Google unveiled a host of updates to its artificial intelligence offerings for cloud computing customers, emphasizing that the technology is safe and ready for use in the corporate realm, despite recent stumbles in consumer-facing tools.
At Tuesday’s annual cloud computing conference in Las Vegas on Tuesday, April Cloud Chief Executive Officer Thomas Kurian showed off how Google’s most powerful AI model, Gemini, can be used to create advertisements, ward off cybersecurity threats, and spin up short videos and podcasts. The company also touted a new chip designed to handle the massive AI workloads and control the associated rising costs.
Corporate customers will be able to peg Gemini’s query responses to reliable sources of information, known as grounding. The company is rolling out the use of Google search results as a source for the AI model’s answers, thereby providing greater accuracy and freshness, Kurian said.

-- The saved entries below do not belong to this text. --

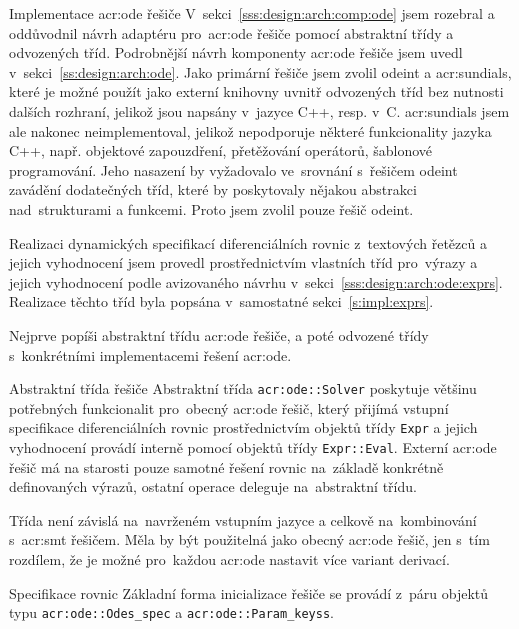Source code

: \documentclass[thesis=M,czech]{FITthesis}[2012/06/26]
\newcommand{\acrlabel}[1]{acr:#1}
\newcommand{\acr}[1]{\acrshort{\acrlabel{#1}}}
\newcommand{\id}[1]{\texttt{#1}}
\newcommand{\rf}[1]{\ref{#1}}
\begin{document}
\begin{section}{Implementace \acr{ode} řešiče}\label{s:impl:ode}
V~sekci~\rf{sss:design:arch:comp:ode} jsem rozebral
a oddůvodnil návrh adaptéru pro~\acr{ode} řešiče
pomocí abstraktní třídy a odvozených tříd.
Podrobnější návrh komponenty \acr{ode} řešiče
jsem uvedl v~sekci~\rf{ss:design:arch:ode}.
Jako primární řešiče jsem zvolil odeint a \acr{sundials},
které je možné použít jako externí knihovny
uvnitř odvozených tříd bez nutnosti dalších rozhraní,
jelikož jsou napsány v~jazyce C++, resp. v~C.
\acr{sundials} jsem ale nakonec neimplementoval,
jelikož nepodporuje některé funkcionality jazyka C++,
např. objektové zapouzdření,
přetěžování operátorů, šablonové programování.
Jeho nasazení by vyžadovalo ve~srovnání s~řešičem odeint
zavádění dodatečných tříd,
které by poskytovaly nějakou abstrakci nad~strukturami a funkcemi.
Proto jsem zvolil pouze řešič odeint.

Realizaci dynamických specifikací diferenciálních rovnic
z~textových řetězců a jejich vyhodnocení
jsem provedl prostřednictvím
vlastních tříd pro~výrazy a jejich vyhodnocení
podle avizovaného návrhu v~sekci~\rf{sss:design:arch:ode:exprs}.
Realizace těchto tříd byla popsána v~samostatné sekci~\rf{s:impl:exprs}.

Nejprve popíši abstraktní třídu \acr{ode} řešiče,
a poté odvozené třídy s~konkrétními implementacemi řešení \acr{ode}.


\begin{subsection}{Abstraktní třída řešiče}
\label{ss:impl:ode:solver}
Abstraktní třída \id{\acr{ode}::\-Solver}
poskytuje většinu potřebných funkcionalit
pro~obecný \acr{ode} řešič,
který přijímá vstupní specifikace diferenciálních
rovnic prostřednictvím objektů třídy \id{Expr}
a jejich vyhodnocení provádí interně
pomocí objektů třídy \id{Expr::\-Eval}.
Externí \acr{ode} řešič má na starosti
pouze samotné řešení rovnic na~základě
konkrétně definovaných výrazů,
ostatní operace deleguje na~abstraktní třídu.

Třída není závislá na~navrženém vstupním jazyce
a celkově na~kombinování s~\acr{smt} řešičem.
Měla by být použitelná jako obecný \acr{ode} řešič,
jen s~tím rozdílem, že je možné pro~každou \acr{ode}
nastavit více variant derivací.


\begin{subsubsection}{Specifikace rovnic}\label{sss:impl:ode:solver:spec}
Základní forma inicializace řešiče se provádí
z~páru objektů typu \id{\acr{ode}::\-Odes\_\-spec}
a \id{\acr{ode}::\-Param\_\-keyss}.


\end{subsubsection}
\end{subsection}
\end{section}
\end{document}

“Enterprises have been piloting with us several scenarios with generative AI; now they’re deploying them in production,” Kurian said in an interview with Bloomberg ahead of the announcements. “The capabilities to do things like grounding, improving correctness of answers – all of those, step by step, people have gotten comfortable, they’re seeing value, and they’re deploying as a result.”
Google, a unit of Alphabet, trails Amazon.com and Microsoft Corporation in cloud computing, but the market is one of the tech giant’s best bets for growth as its core search advertising business matures. Google reported the first full year of profitability at its cloud unit in 2023 and hopes to use its prowess in AI to close the gap with rivals.
After OpenAI’s ChatGPT burst onto the scene in late 2022 and was quickly embraced by the general public, Google and its cloud competitors see 2024 as the year the technology conquers the corporate world.